Prêtre jésuite, premier martyr de la guerre des Cristeros reconnu par l'Église catholique, Miguel Agustín Pro est né à Guadalupe (centre-nord du Mexique) le 13 janvier 1891 dans une famille de dix enfants. Il reçoit de ses parents une foi fervente. Alors qu'il contracte la rougeole à quatre ans, son père brandit son fils à bout de bras devant une image de Notre-Dame de Guadalupe, implorant la Sainte Vierge de guérir son fils. Aussitôt, le petit garçon crache du sang avant de retrouver une santé éclatante. Petit garçon espiègle, Miguel n'est pas avare en plaisanteries et se démarque par son tempérament joyeux, empreint de bonne humeur.

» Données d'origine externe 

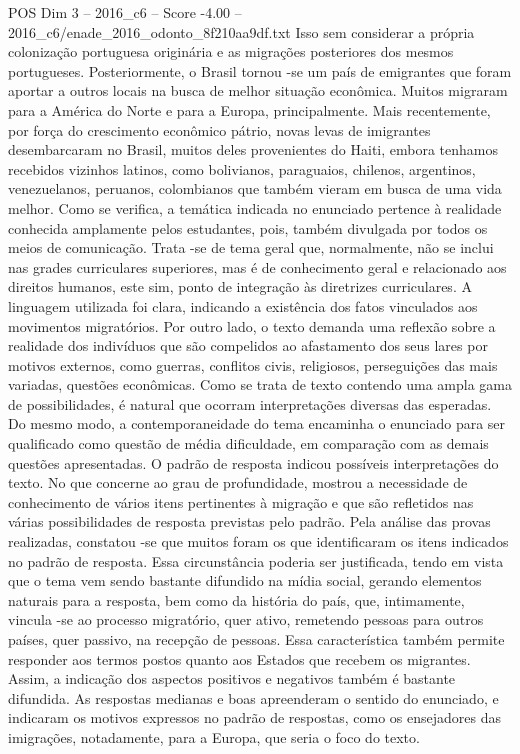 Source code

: \begin{textsample}{POS Dim 3 – 2016\_c6 – Score -4.00 – 2016\_c6/enade\_2016\_odonto\_8f210aa9df.txt}
Isso sem considerar a própria colonização portuguesa originária e as migrações posteriores dos mesmos portugueses.
Posteriormente, o Brasil tornou -se um país de emigrantes que foram aportar a outros locais na busca de melhor situação econômica.
Muitos migraram para a América do Norte e para a Europa, principalmente.
Mais recentemente, por força do crescimento econômico pátrio, novas levas de imigrantes desembarcaram no Brasil, muitos deles provenientes do Haiti, embora tenhamos recebidos vizinhos latinos, como bolivianos, paraguaios, chilenos, argentinos, venezuelanos, peruanos, colombianos que também vieram em busca de uma vida melhor.
Como se verifica, a temática indicada no enunciado pertence à realidade conhecida amplamente pelos estudantes, pois, também divulgada por todos os meios de comunicação.
Trata -se de tema geral que, normalmente, não se inclui nas grades curriculares superiores, mas é de conhecimento geral e relacionado aos direitos humanos, este sim, ponto de integração às diretrizes curriculares.
A linguagem utilizada foi clara, indicando a existência dos fatos vinculados aos movimentos migratórios.
Por outro lado, o texto demanda uma reflexão sobre a realidade dos indivíduos que são compelidos ao afastamento dos seus lares por motivos externos, como guerras, conflitos civis, religiosos, perseguições das mais variadas, questões econômicas.
Como se trata de texto contendo uma ampla gama de possibilidades, é natural que ocorram interpretações diversas das esperadas.
Do mesmo modo, a contemporaneidade do tema encaminha o enunciado para ser qualificado como questão de média dificuldade, em comparação com as demais questões apresentadas.
O padrão de resposta indicou possíveis interpretações do texto.
No que concerne ao grau de profundidade, mostrou a necessidade de conhecimento de vários itens pertinentes à migração e que são refletidos nas várias possibilidades de resposta previstas pelo padrão.
Pela análise das provas realizadas, constatou -se que muitos foram os que identificaram os itens indicados no padrão de resposta.
Essa circunstância poderia ser justificada, tendo em vista que o tema vem sendo bastante difundido na mídia social, gerando elementos naturais para a resposta, bem como da história do país, que, intimamente, vincula -se ao processo migratório, quer ativo, remetendo pessoas para outros países, quer passivo, na recepção de pessoas.
Essa característica também permite responder aos termos postos quanto aos Estados que recebem os migrantes.
Assim, a indicação dos aspectos positivos e negativos também é bastante difundida.
As respostas medianas e boas apreenderam o sentido do enunciado, e indicaram os motivos expressos no padrão de respostas, como os ensejadores das imigrações, notadamente, para a Europa, que seria o foco do texto.

\end{textsample}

Le père Antonio Dragón, son biographe, raconte dans "Le martyre du père Pro" plusieurs de ses blagues. Un jour, alors qu'il se promène avec sa sœur María Concepción, il aperçoit au loin une vente aux enchères d'animaux. Les deux enfants s'approchent pour mieux regarder le manège des acquisitions, et alors qu'un intéressé offre un peso pour un âne, un autre encore un peso cinquante, et un troisième deux pesos, une voix de petite fille s'élève : "deux pesos et demi !" Debout derrière sa sœur, Miguel sourit, goguenard. Voilà sa petite sœur dans un pétrin qu'il lui plaît de regarder de loin, la petite fille bien en peine de convaincre le vendeur de son innocence.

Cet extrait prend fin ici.